Arthur Jr. was correct. And my dear old New York Times, unfortunately, didn’t follow that advice either, until too late. (And I’m hoping for great success for the Times in this new age for two reasons: it still practices the best, and badly needed, journalism in the world and, as important, much of my retirement income is coming from its retirement fund.)
But back to me and newspapers.
The problem with newspapers is they are afraid, to use a cliché, to reinvent the wheel.
Instead of working with what they have and trying to move forward, they need to approach it working from a clean slate. The “what they have” is holding ‘em back.
You need wipe the slate clean and ask one question: If we were to create a media model that served the community – “our” community, any community – and it was a model that was able to sustain itself and, even, make an acceptable profit, what would that model be?
Not what we’re doing now.
For me, it would start with making the “media entity” what newspapers used to be or should be: the center of “community.” A place that ebbed and flowed with information to and from the audience, all of the audience. It would be the community center in the true meaning of those words.
Everyone in the community – every organization, public and private, and every individual – would be as much a part of it as the editor and the publisher or the reporter on the street.
Everything “community” would flow through that hub.

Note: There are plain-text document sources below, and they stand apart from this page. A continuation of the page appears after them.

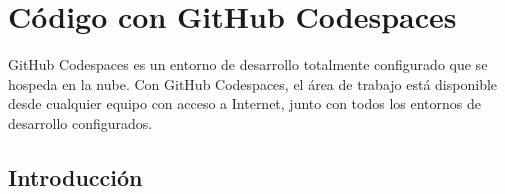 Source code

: \section{Código con GitHub Codespaces}

GitHub Codespaces es un entorno de desarrollo totalmente configurado que se hospeda en la nube. Con GitHub
Codespaces, el área de trabajo está disponible desde cualquier equipo con acceso a Internet, junto con 
todos los entornos de desarrollo configurados.

\subsection*{Introducción}
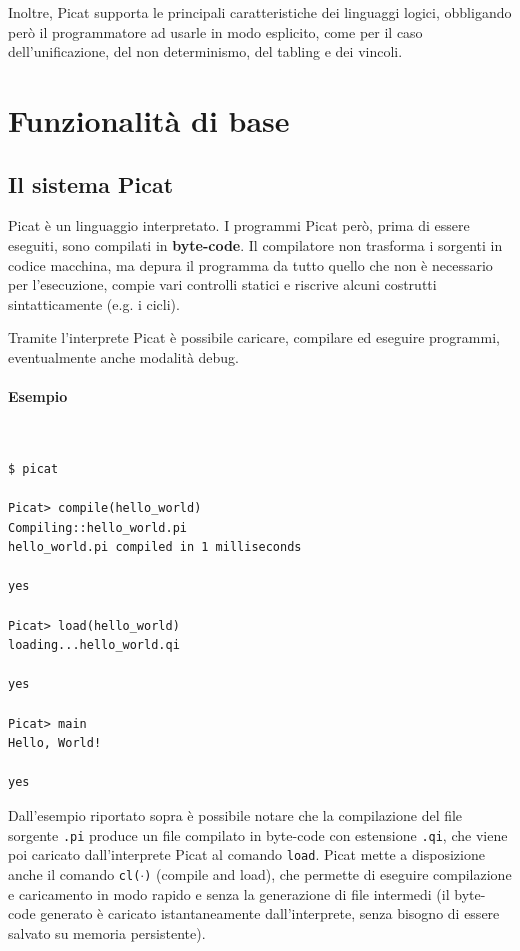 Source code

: \documentclass[12pt,a4paper,openright]{book}  %
\begin{document}
Inoltre, Picat supporta le principali caratteristiche dei linguaggi
logici, obbligando però il programmatore ad usarle in modo esplicito,
come per il caso dell'unificazione, del non determinismo, del tabling
e dei vincoli.

\section{Funzionalità di base}
\label{sec:picat_base}

\subsection{Il sistema Picat}
\label{subsec:picat_base_system}

Picat è un linguaggio interpretato. I programmi Picat però, prima di
essere eseguiti, sono compilati in \textbf{byte-code}. Il compilatore
non trasforma i sorgenti in codice macchina, ma depura il programma da
tutto quello che non è necessario per l'esecuzione, compie vari
controlli statici e riscrive alcuni costrutti sintatticamente (e.g. i
cicli).

Tramite l'interprete Picat è possibile caricare, compilare ed eseguire
programmi, eventualmente anche modalità debug.

\paragraph{Esempio}\
\begin{verbatim}
$ picat 

Picat> compile(hello_world)
Compiling::hello_world.pi
hello_world.pi compiled in 1 milliseconds

yes

Picat> load(hello_world)
loading...hello_world.qi

yes

Picat> main
Hello, World!

yes
\end{verbatim}

Dall'esempio riportato sopra è possibile notare che la compilazione
del file sorgente \texttt{.pi} produce un file compilato in byte-code
con estensione \texttt{.qi}, che viene poi caricato dall'interprete
Picat al comando \texttt{load}. Picat mette a disposizione anche il
comando \texttt{cl($\cdot$)} (compile and load), che permette di
eseguire compilazione e caricamento in modo rapido e senza la
generazione di file intermedi (il byte-code generato è caricato
istantaneamente dall'interprete, senza bisogno di essere salvato su
memoria persistente).
\end{document}
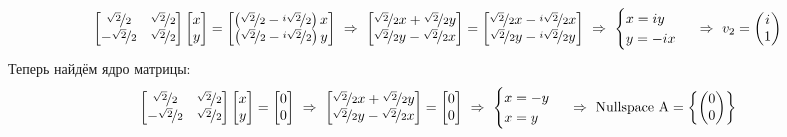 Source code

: \documentclass[a3paper,14pt]{extarticle}
\begin{document}
$$\begin{bmatrix}
    \nicefrac{\sqrt{2}}{2} & \nicefrac{\sqrt{2}}{2} \\ -\nicefrac{\sqrt{2}}{2} & \nicefrac{\sqrt{2}}{2}
\end{bmatrix}\begin{bmatrix}
    x \\ y
\end{bmatrix} = \begin{bmatrix}
    \left(\nicefrac{\sqrt{2}}{2} - \nicefrac{i\sqrt{2}}{2}\right)x \\ \left(\nicefrac{\sqrt{2}}{2} - \nicefrac{i\sqrt{2}}{2}\right)y
\end{bmatrix} \ \Rightarrow\ \begin{bmatrix}
    \nicefrac{\sqrt{2}}{2}x + \nicefrac{\sqrt{2}}{2}y \\ \nicefrac{\sqrt{2}}{2}y -\nicefrac{\sqrt{2}}{2}x
\end{bmatrix} = \begin{bmatrix}
    \nicefrac{\sqrt{2}}{2}x - \nicefrac{i\sqrt{2}}{2}x \\ \nicefrac{\sqrt{2}}{2}y - \nicefrac{i\sqrt{2}}{2}y
\end{bmatrix} \ \Rightarrow\ \begin{cases}
    x = iy \\
    y = -ix
\end{cases} \ \Rightarrow\ v_2=\begin{pmatrix}
    i \\ 1
\end{pmatrix}$$
Теперь найдём ядро матрицы:
$$\begin{bmatrix}
    \nicefrac{\sqrt{2}}{2} & \nicefrac{\sqrt{2}}{2} \\ -\nicefrac{\sqrt{2}}{2} & \nicefrac{\sqrt{2}}{2}
\end{bmatrix}\begin{bmatrix}
    x \\ y
\end{bmatrix} = \begin{bmatrix}
    0 \\ 0
\end{bmatrix} \ \Rightarrow\ \begin{bmatrix}
    \nicefrac{\sqrt{2}}{2}x + \nicefrac{\sqrt{2}}{2}y \\ \nicefrac{\sqrt{2}}{2}y -\nicefrac{\sqrt{2}}{2}x
\end{bmatrix} = \begin{bmatrix}
    0 \\ 0
\end{bmatrix} \ \Rightarrow\ \begin{cases}
    x = -y \\
    x = y
\end{cases} \ \Rightarrow\ \text{Nullspace A} = \left\{\begin{pmatrix}
    0 \\ 0
\end{pmatrix}\right\}$$
\end{document}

That’s the starting point. Where it would finish would depend on the individual media entity because, ultimately, each community is unique to every other.
Then, perhaps, we wouldn’t be caught up with words like “demise” and “outdated” when talking about a local newspaper operation. Perhaps, just perhaps, we’d replace those words with “vital,” "relevant" and “irreplaceable.”
That’s what I want to do before I really retire. I want to make it happen.